America deserves to know the full extent of the Wall Street racket that was and to a large extent still is facilitated by the regulatory incest between Wall Street and Washington. Will this hearing be a start, a finish, or merely a pit stop along the way?

LD

  • candymarl

    Why does Ms. Schapiro still have a job? She admitted that she was informed about Madoff in front of Congress and did nothing. Why wasn’t she fired? Guess she knows the right people.

  • http://www.sonicninjakitty.wordpress.com Sonic Ninja Kitty

    Thank you for this post, LD!

    The government-special interest connection is ruining our country. I don’t say ‘business’ because not ALL businesses are in on the scamming. Mid and small sized companies rarely have this type of influence. Additionally, a special interest can be another country.

    Ban lobbyists. Fix campaign financing. Clean out congress and start over with new representatives. They should represent the PEOPLE of the US, not special interests.

  • creeper

    The problem with arguing that Madoff’s investors should be covered lies here:

    The cash and securities – such as stocks and bonds – held by a customer at a financially troubled brokerage firm are protected by SIPC.
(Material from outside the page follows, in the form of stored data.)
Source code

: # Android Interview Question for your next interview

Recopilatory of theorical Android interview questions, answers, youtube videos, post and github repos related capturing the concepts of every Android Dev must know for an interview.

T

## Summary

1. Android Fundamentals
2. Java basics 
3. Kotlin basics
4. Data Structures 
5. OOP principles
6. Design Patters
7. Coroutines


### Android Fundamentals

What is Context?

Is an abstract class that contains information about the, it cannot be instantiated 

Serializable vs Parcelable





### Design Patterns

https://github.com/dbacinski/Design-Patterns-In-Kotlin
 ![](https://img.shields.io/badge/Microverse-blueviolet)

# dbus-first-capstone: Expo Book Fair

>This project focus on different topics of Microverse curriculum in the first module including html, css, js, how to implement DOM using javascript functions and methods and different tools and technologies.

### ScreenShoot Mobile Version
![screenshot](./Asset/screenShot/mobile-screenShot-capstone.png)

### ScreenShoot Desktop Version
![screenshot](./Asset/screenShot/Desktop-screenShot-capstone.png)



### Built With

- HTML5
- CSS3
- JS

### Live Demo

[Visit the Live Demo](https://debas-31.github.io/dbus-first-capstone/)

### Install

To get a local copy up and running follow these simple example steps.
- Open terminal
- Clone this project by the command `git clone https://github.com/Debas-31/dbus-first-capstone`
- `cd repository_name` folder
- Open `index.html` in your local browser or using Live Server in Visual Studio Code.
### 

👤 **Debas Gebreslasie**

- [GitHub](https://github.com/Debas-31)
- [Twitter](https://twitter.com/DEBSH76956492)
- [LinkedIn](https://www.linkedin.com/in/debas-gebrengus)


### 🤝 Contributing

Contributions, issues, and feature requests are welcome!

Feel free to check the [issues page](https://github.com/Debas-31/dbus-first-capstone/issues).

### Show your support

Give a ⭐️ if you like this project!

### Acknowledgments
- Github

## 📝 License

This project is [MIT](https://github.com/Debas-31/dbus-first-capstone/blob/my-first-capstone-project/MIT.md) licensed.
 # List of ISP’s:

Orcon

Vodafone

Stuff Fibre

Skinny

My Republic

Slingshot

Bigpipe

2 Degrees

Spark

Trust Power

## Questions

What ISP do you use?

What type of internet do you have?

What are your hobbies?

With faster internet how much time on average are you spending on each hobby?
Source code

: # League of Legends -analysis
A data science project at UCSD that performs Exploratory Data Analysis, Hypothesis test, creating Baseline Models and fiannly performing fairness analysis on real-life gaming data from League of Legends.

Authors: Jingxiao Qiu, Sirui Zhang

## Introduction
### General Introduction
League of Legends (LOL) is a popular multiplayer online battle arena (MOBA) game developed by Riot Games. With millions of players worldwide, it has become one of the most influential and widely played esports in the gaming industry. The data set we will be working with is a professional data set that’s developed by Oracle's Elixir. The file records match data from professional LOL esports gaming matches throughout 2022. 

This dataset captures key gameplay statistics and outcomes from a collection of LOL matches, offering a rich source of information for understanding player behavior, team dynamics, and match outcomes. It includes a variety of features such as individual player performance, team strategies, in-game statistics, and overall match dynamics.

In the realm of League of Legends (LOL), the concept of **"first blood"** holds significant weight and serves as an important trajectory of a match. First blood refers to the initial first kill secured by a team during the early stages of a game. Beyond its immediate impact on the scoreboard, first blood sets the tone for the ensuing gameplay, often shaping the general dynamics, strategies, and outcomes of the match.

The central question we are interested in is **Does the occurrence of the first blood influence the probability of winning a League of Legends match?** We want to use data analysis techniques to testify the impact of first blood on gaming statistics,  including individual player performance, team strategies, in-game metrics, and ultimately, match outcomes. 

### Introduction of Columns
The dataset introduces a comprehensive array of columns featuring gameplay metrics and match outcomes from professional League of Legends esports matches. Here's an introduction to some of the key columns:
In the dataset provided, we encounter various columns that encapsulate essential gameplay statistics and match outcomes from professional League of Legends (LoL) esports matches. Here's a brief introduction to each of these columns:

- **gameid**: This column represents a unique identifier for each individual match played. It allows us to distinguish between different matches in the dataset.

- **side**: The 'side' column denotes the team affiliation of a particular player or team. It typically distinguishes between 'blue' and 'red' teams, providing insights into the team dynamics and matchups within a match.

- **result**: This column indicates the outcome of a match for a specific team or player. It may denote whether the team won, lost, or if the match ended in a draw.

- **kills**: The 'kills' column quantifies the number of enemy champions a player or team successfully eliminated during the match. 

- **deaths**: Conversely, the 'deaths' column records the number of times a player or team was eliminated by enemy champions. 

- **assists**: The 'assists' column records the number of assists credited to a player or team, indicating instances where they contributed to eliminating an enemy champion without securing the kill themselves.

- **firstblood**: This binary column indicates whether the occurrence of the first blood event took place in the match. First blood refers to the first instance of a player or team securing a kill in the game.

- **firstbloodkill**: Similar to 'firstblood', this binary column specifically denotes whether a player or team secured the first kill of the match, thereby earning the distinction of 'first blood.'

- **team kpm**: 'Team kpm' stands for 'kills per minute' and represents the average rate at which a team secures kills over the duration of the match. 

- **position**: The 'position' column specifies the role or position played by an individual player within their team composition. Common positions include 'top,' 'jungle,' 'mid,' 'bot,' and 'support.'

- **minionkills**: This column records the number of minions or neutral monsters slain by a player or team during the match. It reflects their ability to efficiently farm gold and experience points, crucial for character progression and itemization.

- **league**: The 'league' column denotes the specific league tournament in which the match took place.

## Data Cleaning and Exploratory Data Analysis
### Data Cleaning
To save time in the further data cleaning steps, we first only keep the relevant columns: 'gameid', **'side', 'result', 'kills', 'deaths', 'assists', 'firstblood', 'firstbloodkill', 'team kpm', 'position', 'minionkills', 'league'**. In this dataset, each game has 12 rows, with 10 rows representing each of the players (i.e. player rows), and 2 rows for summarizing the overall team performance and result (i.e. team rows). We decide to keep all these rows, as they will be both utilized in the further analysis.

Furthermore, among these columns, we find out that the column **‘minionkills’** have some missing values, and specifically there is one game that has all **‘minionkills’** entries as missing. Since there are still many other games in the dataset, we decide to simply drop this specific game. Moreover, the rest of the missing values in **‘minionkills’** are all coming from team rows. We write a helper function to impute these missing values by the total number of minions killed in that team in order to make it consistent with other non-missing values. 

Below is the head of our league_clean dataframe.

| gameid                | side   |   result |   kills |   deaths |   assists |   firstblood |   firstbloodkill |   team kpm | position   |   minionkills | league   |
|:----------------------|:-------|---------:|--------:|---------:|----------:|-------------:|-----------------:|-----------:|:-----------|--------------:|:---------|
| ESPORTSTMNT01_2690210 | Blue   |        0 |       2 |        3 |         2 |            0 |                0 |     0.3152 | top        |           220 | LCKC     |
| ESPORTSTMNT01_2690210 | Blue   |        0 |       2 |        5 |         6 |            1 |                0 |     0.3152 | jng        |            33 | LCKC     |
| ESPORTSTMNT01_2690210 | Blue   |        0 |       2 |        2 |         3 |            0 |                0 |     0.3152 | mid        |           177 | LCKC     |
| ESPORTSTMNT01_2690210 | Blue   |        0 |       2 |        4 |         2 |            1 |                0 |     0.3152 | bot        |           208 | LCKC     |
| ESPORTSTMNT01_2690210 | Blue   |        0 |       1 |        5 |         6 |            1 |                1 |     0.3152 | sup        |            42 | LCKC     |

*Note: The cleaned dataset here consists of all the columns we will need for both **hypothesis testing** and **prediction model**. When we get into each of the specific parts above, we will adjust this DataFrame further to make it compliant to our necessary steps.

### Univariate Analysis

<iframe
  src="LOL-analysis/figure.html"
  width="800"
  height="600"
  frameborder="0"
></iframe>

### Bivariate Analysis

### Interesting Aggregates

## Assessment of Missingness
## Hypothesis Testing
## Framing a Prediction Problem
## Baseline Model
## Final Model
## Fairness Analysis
    There never were any securities to cover. The investors just handed their money over to Madoff with seemingly no documentation of where it had gone. Where it went, as with all Ponzi schemes, was to pay off the earliest investors.

  • creeper

    Hmmm…sorry, I missed the reference to “cash”. I suppose on that basis Madoff’s victims could make a case for recovery.
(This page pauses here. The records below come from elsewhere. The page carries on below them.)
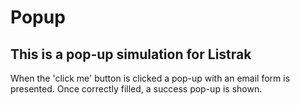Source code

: # Popup

## This is a pop-up simulation for Listrak

When the 'click me' button is clicked a pop-up with an email form is presented. Once correctly filled, a success pop-up is shown.
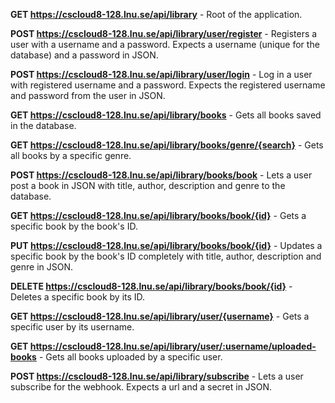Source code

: **GET https://cscloud8-128.lnu.se/api/library** - Root of the application.

**POST https://cscloud8-128.lnu.se/api/library/user/register** - Registers a user with a username and a password. Expects a username (unique for the database) and a password in JSON.

**POST https://cscloud8-128.lnu.se/api/library/user/login** - Log in a user with registered username and a password. Expects the registered username and password from the user in JSON.

**GET https://cscloud8-128.lnu.se/api/library/books** - Gets all books saved in the database.

**GET https://cscloud8-128.lnu.se/api/library/books/genre/{search}** - Gets all books by a specific genre.

**POST https://cscloud8-128.lnu.se/api/library/books/book** - Lets a user post a book in JSON with title, author, description and genre to the database.

**GET https://cscloud8-128.lnu.se/api/library/books/book/{id}** - Gets a specific book by the book's ID.

**PUT https://cscloud8-128.lnu.se/api/library/books/book/{id}** - Updates a specific book by the book's ID completely with title, author, description and genre in JSON.

**DELETE https://cscloud8-128.lnu.se/api/library/books/book/{id}** - Deletes a specific book by its ID.

**GET https://cscloud8-128.lnu.se/api/library/user/{username}** - Gets a specific user by its username. 

**GET https://cscloud8-128.lnu.se/api/library/user/:username/uploaded-books** - Gets all books uploaded by a specific user.

**POST https://cscloud8-128.lnu.se/api/library/subscribe** - Lets a user subscribe for the webhook. Expects a url and a secret in JSON.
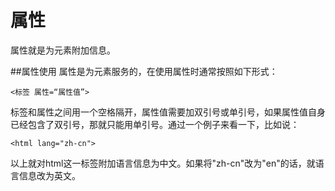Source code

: 属性
===================


属性就是为元素附加信息。

##属性使用
属性是为元素服务的，在使用属性时通常按照如下形式：

    <标签 属性=“属性值”>
标签和属性之间用一个空格隔开，属性值需要加双引号或单引号，如果属性值自身已经包含了双引号，那就只能用单引号。通过一个例子来看一下，比如说：
      
    <html lang="zh-cn">
以上就对html这一标签附加语言信息为中文。如果将"zh-cn"改为"en"的话，就语言信息改为英文。
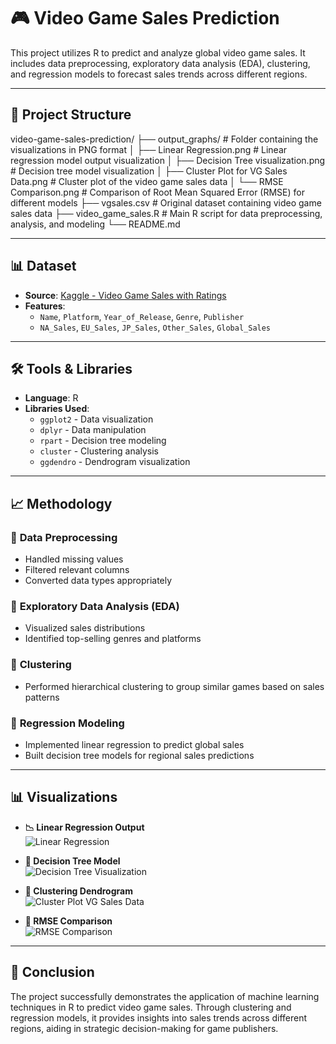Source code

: # 🎮 Video Game Sales Prediction

This project utilizes R to predict and analyze global video game sales. It includes data preprocessing, exploratory data analysis (EDA), clustering, and regression models to forecast sales trends across different regions.

---

## 📁 Project Structure

video-game-sales-prediction/ ├── output_graphs/ # Folder containing the visualizations in PNG format │ ├── Linear Regression.png # Linear regression model output visualization │ ├── Decision Tree visualization.png # Decision tree model visualization │ ├── Cluster Plot for VG Sales Data.png # Cluster plot of the video game sales data │ └── RMSE Comparison.png # Comparison of Root Mean Squared Error (RMSE) for different models ├── vgsales.csv # Original dataset containing video game sales data ├── video_game_sales.R # Main R script for data preprocessing, analysis, and modeling └── README.md

---

## 📊 **Dataset**

- **Source**: [Kaggle - Video Game Sales with Ratings](https://www.kaggle.com/datasets/gregorut/videogamesales)
- **Features**:
  - `Name`, `Platform`, `Year_of_Release`, `Genre`, `Publisher`
  - `NA_Sales`, `EU_Sales`, `JP_Sales`, `Other_Sales`, `Global_Sales`

---

## 🛠 **Tools & Libraries**

- **Language**: R
- **Libraries Used**:
  - `ggplot2` - Data visualization
  - `dplyr` - Data manipulation
  - `rpart` - Decision tree modeling
  - `cluster` - Clustering analysis
  - `ggdendro` - Dendrogram visualization

---

## 📈 **Methodology**

### 🔹 **Data Preprocessing**
- Handled missing values
- Filtered relevant columns
- Converted data types appropriately

### 🔹 **Exploratory Data Analysis (EDA)**
- Visualized sales distributions
- Identified top-selling genres and platforms

### 🔹 **Clustering**
- Performed hierarchical clustering to group similar games based on sales patterns

### 🔹 **Regression Modeling**
- Implemented linear regression to predict global sales
- Built decision tree models for regional sales predictions

---

## 📊 **Visualizations**

- **📉 Linear Regression Output**  
  ![Linear Regression](output_graphs/Linear_Regression.png)

- **🌲 Decision Tree Model**  
  ![Decision Tree Visualization](output_graphs/Decision_Tree_visualization.png)

- **🔗 Clustering Dendrogram**  
  ![Cluster Plot VG Sales Data](output_graphs/Cluster_Plot_for_VG_Sales_Data.png)

- **📏 RMSE Comparison**  
  ![RMSE Comparison](output_graphs/RMSE_Comparison.png)

---

## 📌 **Conclusion**

The project successfully demonstrates the application of machine learning techniques in R to predict video game sales. Through clustering and regression models, it provides insights into sales trends across different regions, aiding in strategic decision-making for game publishers.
    They sure can’t make a case for intelligent investing.

  • Docelder

    It was intended it sounds like to cover investor monies held until they were invested, or monies from stocks sold and not yet transferred in the event the legitimate firm went out of business and outstanding transactions were in the pipeline. Did it ever anticipate fraud? Certainly not on this scale, but ever. I think this is the question… is or was fraud covered?

  • RICHARD FRIEDMAN

    creeper: understandably, you cannot just view this video and have a complete understanding of all the issues. Please be aware that part of the SIPA statute makes reference to the “legitimate expectations” of the investor based upon their receiving confirmation of the purchases of actual (as opposed to fictitious) securities. The customers had every right to believe that Madoff was purchasing actual securities as evidenced in their statements and by the SEC stating numerous times that Madoff was clean. The fact that he never bought actual securities is irrelevant. That is the purpose of SIPC to protect people when something like that happens. The purpose of the SIPA act was to make the American investor protected when leaving their securities with the broker/dealer in street name. That is why SIPC is covering securities, even though none were purchased.

    The cruel irony of all of this is that without the SIPA Act, what Madoff did could never have happened in the first place. While SIPC was created to protect investors, its very creation was the catalyst which allowed Madoff to create his scheme in the first place.

  • Scott

    Never underestimate the creativity and duplicity of con artists. They will do anything to separate you from your money and securities. In one case, a group of fraudsters created a fake mirror image of the Securities Investor Protection Corporation (SIPC)’s website and used the “look-alike” site to mislead investors.
    In order to warn investors about this scam, SIPC issued a press release which exposed a fictitious entity known as the International Brokers Association. The IBA website mimics almost exactly the look, feel, and content of SIPC’s website – with one notable exception. In the “members” area of the SIPC website, investors can confirm whether a brokerage firm is a member of SIPC by doing a search against the SIPC database. The IBA website, by contrast, simply lists IBA’s supposed members. Included among IBA’s members are fraudulent firms that do not appear on SIPC’s membership list and that are not registered with either the SEC or FINRA.